======== Records shown ========

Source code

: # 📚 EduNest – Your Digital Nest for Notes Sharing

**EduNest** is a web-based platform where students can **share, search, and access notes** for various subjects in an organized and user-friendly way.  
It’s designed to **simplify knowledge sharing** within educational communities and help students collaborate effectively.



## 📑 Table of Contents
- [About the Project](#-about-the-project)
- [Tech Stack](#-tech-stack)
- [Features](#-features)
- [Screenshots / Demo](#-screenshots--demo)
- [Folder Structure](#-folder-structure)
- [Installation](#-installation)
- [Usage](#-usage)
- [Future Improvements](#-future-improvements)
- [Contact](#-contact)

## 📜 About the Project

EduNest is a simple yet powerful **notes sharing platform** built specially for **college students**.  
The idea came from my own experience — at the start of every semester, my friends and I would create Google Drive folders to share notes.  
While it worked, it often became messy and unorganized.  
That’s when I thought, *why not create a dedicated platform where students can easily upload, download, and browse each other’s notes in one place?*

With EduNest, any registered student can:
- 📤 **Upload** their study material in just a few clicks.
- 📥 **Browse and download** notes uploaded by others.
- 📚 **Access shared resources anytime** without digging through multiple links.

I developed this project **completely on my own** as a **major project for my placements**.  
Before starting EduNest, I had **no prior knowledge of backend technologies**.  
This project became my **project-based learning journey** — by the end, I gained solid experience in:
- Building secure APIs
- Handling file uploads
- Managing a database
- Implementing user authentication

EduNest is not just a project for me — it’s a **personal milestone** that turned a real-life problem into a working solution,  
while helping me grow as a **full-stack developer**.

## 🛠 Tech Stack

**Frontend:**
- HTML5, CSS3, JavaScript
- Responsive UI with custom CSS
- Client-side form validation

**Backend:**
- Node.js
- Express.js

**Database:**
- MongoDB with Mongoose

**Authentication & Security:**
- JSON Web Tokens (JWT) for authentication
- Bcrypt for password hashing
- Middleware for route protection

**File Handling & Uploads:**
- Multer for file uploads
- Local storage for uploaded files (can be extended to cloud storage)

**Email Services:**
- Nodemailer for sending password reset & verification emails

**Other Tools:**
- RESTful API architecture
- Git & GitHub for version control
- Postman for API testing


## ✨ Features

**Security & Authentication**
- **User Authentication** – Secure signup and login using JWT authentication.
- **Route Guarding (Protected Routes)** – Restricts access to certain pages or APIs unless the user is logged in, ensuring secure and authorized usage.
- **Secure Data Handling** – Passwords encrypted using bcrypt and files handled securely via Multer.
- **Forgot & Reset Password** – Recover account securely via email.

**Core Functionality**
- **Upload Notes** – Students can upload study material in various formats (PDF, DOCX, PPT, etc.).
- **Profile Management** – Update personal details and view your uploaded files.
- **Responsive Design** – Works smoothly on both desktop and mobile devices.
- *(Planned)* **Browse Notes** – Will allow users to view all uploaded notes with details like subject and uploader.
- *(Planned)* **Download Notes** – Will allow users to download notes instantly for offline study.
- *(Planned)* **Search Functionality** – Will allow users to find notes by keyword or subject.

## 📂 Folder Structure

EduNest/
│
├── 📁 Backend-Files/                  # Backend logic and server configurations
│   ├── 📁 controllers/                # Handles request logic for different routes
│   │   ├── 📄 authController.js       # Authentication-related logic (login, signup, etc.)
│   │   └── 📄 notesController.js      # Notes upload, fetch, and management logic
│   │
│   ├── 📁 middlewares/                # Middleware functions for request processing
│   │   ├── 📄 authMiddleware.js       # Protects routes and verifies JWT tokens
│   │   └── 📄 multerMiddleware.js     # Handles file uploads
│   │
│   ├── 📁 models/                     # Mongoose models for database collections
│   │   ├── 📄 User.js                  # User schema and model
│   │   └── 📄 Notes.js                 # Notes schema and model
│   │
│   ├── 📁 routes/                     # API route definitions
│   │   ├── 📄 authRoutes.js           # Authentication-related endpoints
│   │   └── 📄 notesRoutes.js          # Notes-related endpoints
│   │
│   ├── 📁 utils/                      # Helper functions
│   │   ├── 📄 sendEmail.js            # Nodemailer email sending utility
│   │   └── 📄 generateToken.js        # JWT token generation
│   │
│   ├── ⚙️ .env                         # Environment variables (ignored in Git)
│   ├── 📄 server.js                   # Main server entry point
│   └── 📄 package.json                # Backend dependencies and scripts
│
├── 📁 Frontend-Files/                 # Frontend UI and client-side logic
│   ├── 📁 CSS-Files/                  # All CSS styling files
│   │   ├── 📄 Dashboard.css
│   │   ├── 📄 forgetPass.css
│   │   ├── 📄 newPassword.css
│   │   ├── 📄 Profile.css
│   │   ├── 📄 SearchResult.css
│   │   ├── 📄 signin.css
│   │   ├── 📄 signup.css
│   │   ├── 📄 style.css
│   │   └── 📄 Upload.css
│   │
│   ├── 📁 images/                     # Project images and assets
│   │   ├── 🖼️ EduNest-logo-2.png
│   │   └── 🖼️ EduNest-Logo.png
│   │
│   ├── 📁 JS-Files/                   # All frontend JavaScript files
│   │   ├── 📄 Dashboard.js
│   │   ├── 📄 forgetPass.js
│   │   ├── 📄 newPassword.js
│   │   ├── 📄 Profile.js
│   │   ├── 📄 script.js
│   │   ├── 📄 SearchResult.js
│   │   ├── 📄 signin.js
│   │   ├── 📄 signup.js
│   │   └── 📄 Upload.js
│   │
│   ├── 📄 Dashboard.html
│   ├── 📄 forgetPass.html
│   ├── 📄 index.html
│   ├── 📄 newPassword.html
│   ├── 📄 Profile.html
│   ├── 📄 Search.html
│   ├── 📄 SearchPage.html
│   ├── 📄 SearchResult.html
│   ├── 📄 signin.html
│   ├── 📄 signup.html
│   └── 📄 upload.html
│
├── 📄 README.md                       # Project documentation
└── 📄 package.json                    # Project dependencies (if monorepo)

========

-- Work order --
Repeat every line of the data word for word until you have repeated the line that contains "- JSON Web Tokens (JWT) for authentication", which is the last one to include.

-- Answer box --
Source code

: # 📚 EduNest – Your Digital Nest for Notes Sharing

**EduNest** is a web-based platform where students can **share, search, and access notes** for various subjects in an organized and user-friendly way.  
It’s designed to **simplify knowledge sharing** within educational communities and help students collaborate effectively.



## 📑 Table of Contents
- [About the Project](#-about-the-project)
- [Tech Stack](#-tech-stack)
- [Features](#-features)
- [Screenshots / Demo](#-screenshots--demo)
- [Folder Structure](#-folder-structure)
- [Installation](#-installation)
- [Usage](#-usage)
- [Future Improvements](#-future-improvements)
- [Contact](#-contact)

## 📜 About the Project

EduNest is a simple yet powerful **notes sharing platform** built specially for **college students**.  
The idea came from my own experience — at the start of every semester, my friends and I would create Google Drive folders to share notes.  
While it worked, it often became messy and unorganized.  
That’s when I thought, *why not create a dedicated platform where students can easily upload, download, and browse each other’s notes in one place?*

With EduNest, any registered student can:
- 📤 **Upload** their study material in just a few clicks.
- 📥 **Browse and download** notes uploaded by others.
- 📚 **Access shared resources anytime** without digging through multiple links.

I developed this project **completely on my own** as a **major project for my placements**.  
Before starting EduNest, I had **no prior knowledge of backend technologies**.  
This project became my **project-based learning journey** — by the end, I gained solid experience in:
- Building secure APIs
- Handling file uploads
- Managing a database
- Implementing user authentication

EduNest is not just a project for me — it’s a **personal milestone** that turned a real-life problem into a working solution,  
while helping me grow as a **full-stack developer**.

## 🛠 Tech Stack

**Frontend:**
- HTML5, CSS3, JavaScript
- Responsive UI with custom CSS
- Client-side form validation

**Backend:**
- Node.js
- Express.js

**Database:**
- MongoDB with Mongoose

**Authentication & Security:**
- JSON Web Tokens (JWT) for authentication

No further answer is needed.